**ACTIVITY:**
Please transcribe the records precisely; pictures stay out of your copy.

Segment Start: SUPPLIED RECORDS

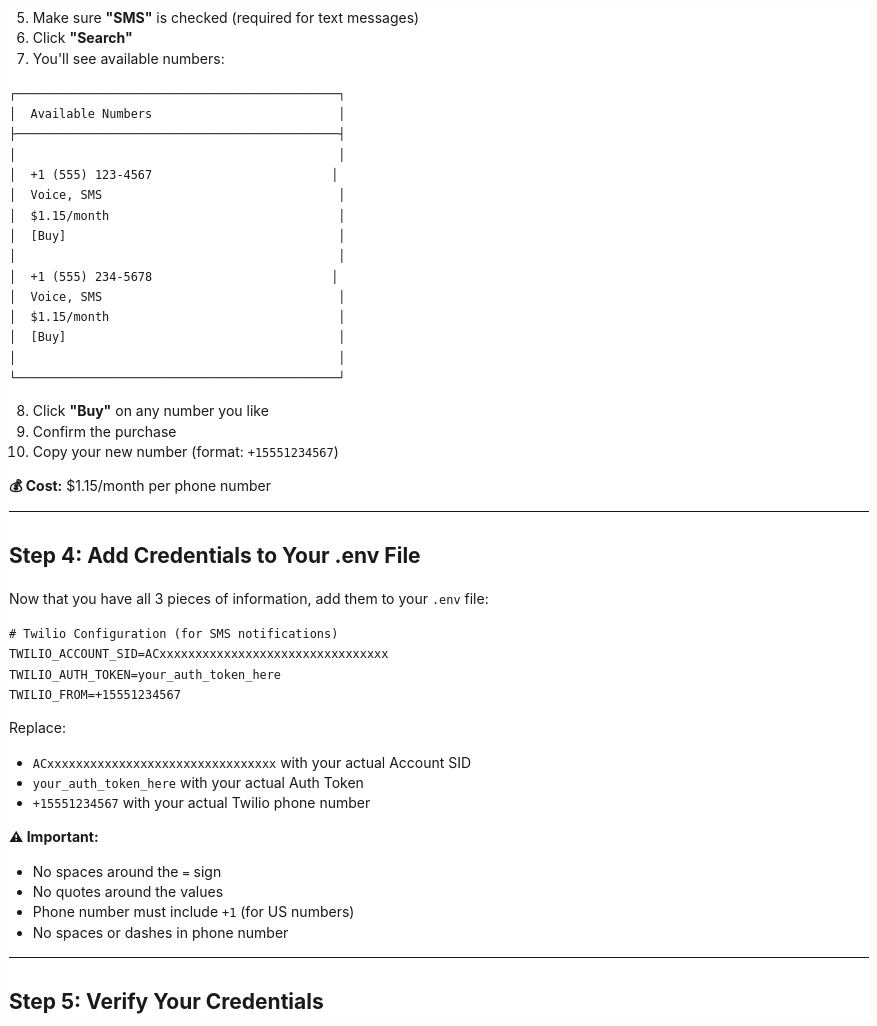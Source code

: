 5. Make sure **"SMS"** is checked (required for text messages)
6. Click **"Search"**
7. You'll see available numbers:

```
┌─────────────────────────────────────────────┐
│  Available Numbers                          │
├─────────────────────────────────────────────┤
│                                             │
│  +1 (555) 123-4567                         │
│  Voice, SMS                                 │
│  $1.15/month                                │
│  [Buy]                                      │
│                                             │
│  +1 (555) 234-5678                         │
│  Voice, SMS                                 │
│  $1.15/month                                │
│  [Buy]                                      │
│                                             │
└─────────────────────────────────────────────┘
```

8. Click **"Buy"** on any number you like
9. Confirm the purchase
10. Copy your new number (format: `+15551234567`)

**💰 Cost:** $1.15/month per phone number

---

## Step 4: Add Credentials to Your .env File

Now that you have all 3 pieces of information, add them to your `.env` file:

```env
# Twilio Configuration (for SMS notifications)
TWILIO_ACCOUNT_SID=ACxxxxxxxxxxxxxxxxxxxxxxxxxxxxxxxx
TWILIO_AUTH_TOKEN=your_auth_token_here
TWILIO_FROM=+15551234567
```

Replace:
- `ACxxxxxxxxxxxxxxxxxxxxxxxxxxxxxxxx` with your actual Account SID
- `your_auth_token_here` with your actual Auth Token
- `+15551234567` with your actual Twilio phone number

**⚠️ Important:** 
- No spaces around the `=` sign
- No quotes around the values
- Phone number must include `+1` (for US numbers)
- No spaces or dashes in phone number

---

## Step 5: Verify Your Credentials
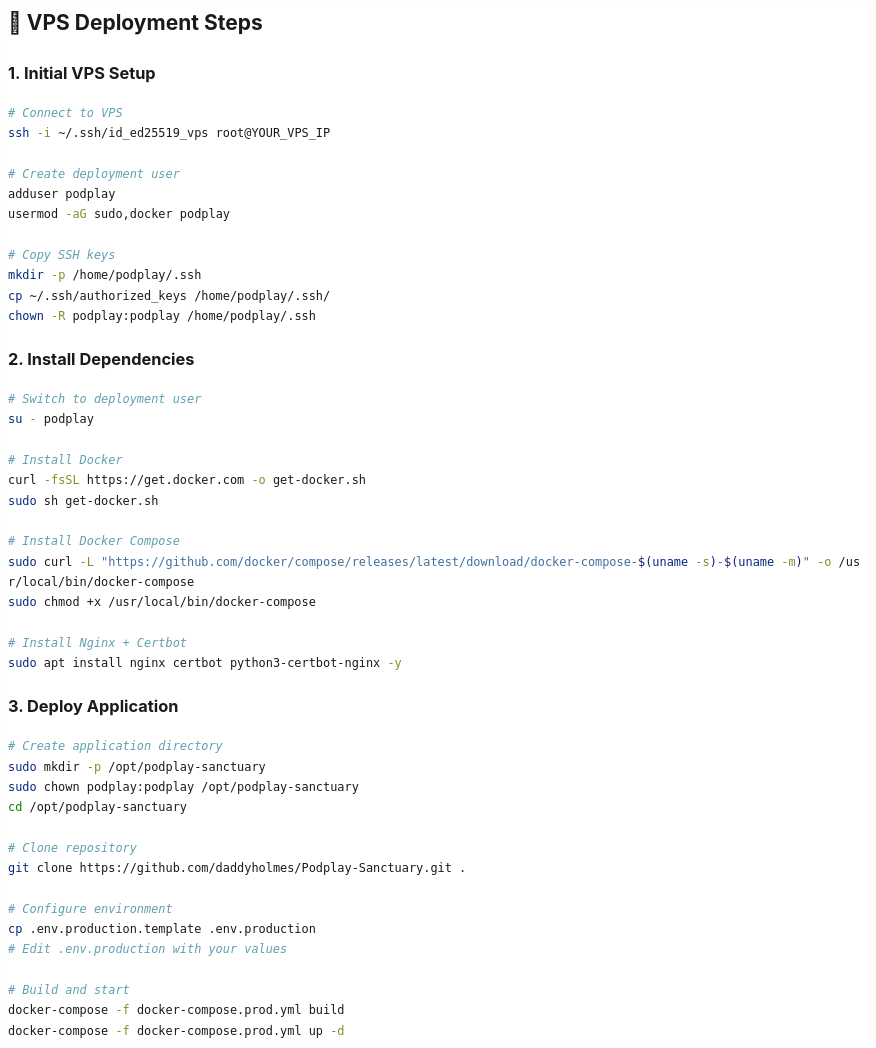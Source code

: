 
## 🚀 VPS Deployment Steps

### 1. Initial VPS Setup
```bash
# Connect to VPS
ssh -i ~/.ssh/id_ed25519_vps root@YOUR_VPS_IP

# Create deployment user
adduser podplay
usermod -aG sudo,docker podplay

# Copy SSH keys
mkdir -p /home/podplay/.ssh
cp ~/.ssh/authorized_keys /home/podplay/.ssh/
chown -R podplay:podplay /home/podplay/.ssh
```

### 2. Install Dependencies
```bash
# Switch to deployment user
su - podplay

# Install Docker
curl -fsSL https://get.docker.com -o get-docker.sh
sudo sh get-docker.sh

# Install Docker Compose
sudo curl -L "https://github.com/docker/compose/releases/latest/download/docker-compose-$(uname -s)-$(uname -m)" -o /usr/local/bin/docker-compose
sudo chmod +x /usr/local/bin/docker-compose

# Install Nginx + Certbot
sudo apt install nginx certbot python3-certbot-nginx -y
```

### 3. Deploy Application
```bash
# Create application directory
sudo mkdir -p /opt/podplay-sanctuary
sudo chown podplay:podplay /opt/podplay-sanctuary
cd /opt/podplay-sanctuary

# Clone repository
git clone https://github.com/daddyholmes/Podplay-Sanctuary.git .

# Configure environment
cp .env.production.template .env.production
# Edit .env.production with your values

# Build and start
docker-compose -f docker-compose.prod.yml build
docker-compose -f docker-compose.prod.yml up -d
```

Segment End: SUPPLIED RECORDS

**SOLUTION:**
Source code

: 5. Make sure **"SMS"** is checked (required for text messages)
6. Click **"Search"**
7. You'll see available numbers:

```
┌─────────────────────────────────────────────┐
│  Available Numbers                          │
├─────────────────────────────────────────────┤
│                                             │
│  +1 (555) 123-4567                         │
│  Voice, SMS                                 │
│  $1.15/month                                │
│  [Buy]                                      │
│                                             │
│  +1 (555) 234-5678                         │
│  Voice, SMS                                 │
│  $1.15/month                                │
│  [Buy]                                      │
│                                             │
└─────────────────────────────────────────────┘
```

8. Click **"Buy"** on any number you like
9. Confirm the purchase
10. Copy your new number (format: `+15551234567`)

**💰 Cost:** $1.15/month per phone number

---

## Step 4: Add Credentials to Your .env File

Now that you have all 3 pieces of information, add them to your `.env` file:

```env
# Twilio Configuration (for SMS notifications)
TWILIO_ACCOUNT_SID=ACxxxxxxxxxxxxxxxxxxxxxxxxxxxxxxxx
TWILIO_AUTH_TOKEN=your_auth_token_here
TWILIO_FROM=+15551234567
```

Replace:
- `ACxxxxxxxxxxxxxxxxxxxxxxxxxxxxxxxx` with your actual Account SID
- `your_auth_token_here` with your actual Auth Token
- `+15551234567` with your actual Twilio phone number

**⚠️ Important:** 
- No spaces around the `=` sign
- No quotes around the values
- Phone number must include `+1` (for US numbers)
- No spaces or dashes in phone number

---

## Step 5: Verify Your Credentials
Source code

: 
## 🚀 VPS Deployment Steps

### 1. Initial VPS Setup
```bash
# Connect to VPS
ssh -i ~/.ssh/id_ed25519_vps root@YOUR_VPS_IP

# Create deployment user
adduser podplay
usermod -aG sudo,docker podplay

# Copy SSH keys
mkdir -p /home/podplay/.ssh
cp ~/.ssh/authorized_keys /home/podplay/.ssh/
chown -R podplay:podplay /home/podplay/.ssh
```

### 2. Install Dependencies
```bash
# Switch to deployment user
su - podplay

# Install Docker
curl -fsSL https://get.docker.com -o get-docker.sh
sudo sh get-docker.sh

# Install Docker Compose
sudo curl -L "https://github.com/docker/compose/releases/latest/download/docker-compose-$(uname -s)-$(uname -m)" -o /usr/local/bin/docker-compose
sudo chmod +x /usr/local/bin/docker-compose

# Install Nginx + Certbot
sudo apt install nginx certbot python3-certbot-nginx -y
```

### 3. Deploy Application
```bash
# Create application directory
sudo mkdir -p /opt/podplay-sanctuary
sudo chown podplay:podplay /opt/podplay-sanctuary
cd /opt/podplay-sanctuary

# Clone repository
git clone https://github.com/daddyholmes/Podplay-Sanctuary.git .

# Configure environment
cp .env.production.template .env.production
# Edit .env.production with your values

# Build and start
docker-compose -f docker-compose.prod.yml build
docker-compose -f docker-compose.prod.yml up -d
```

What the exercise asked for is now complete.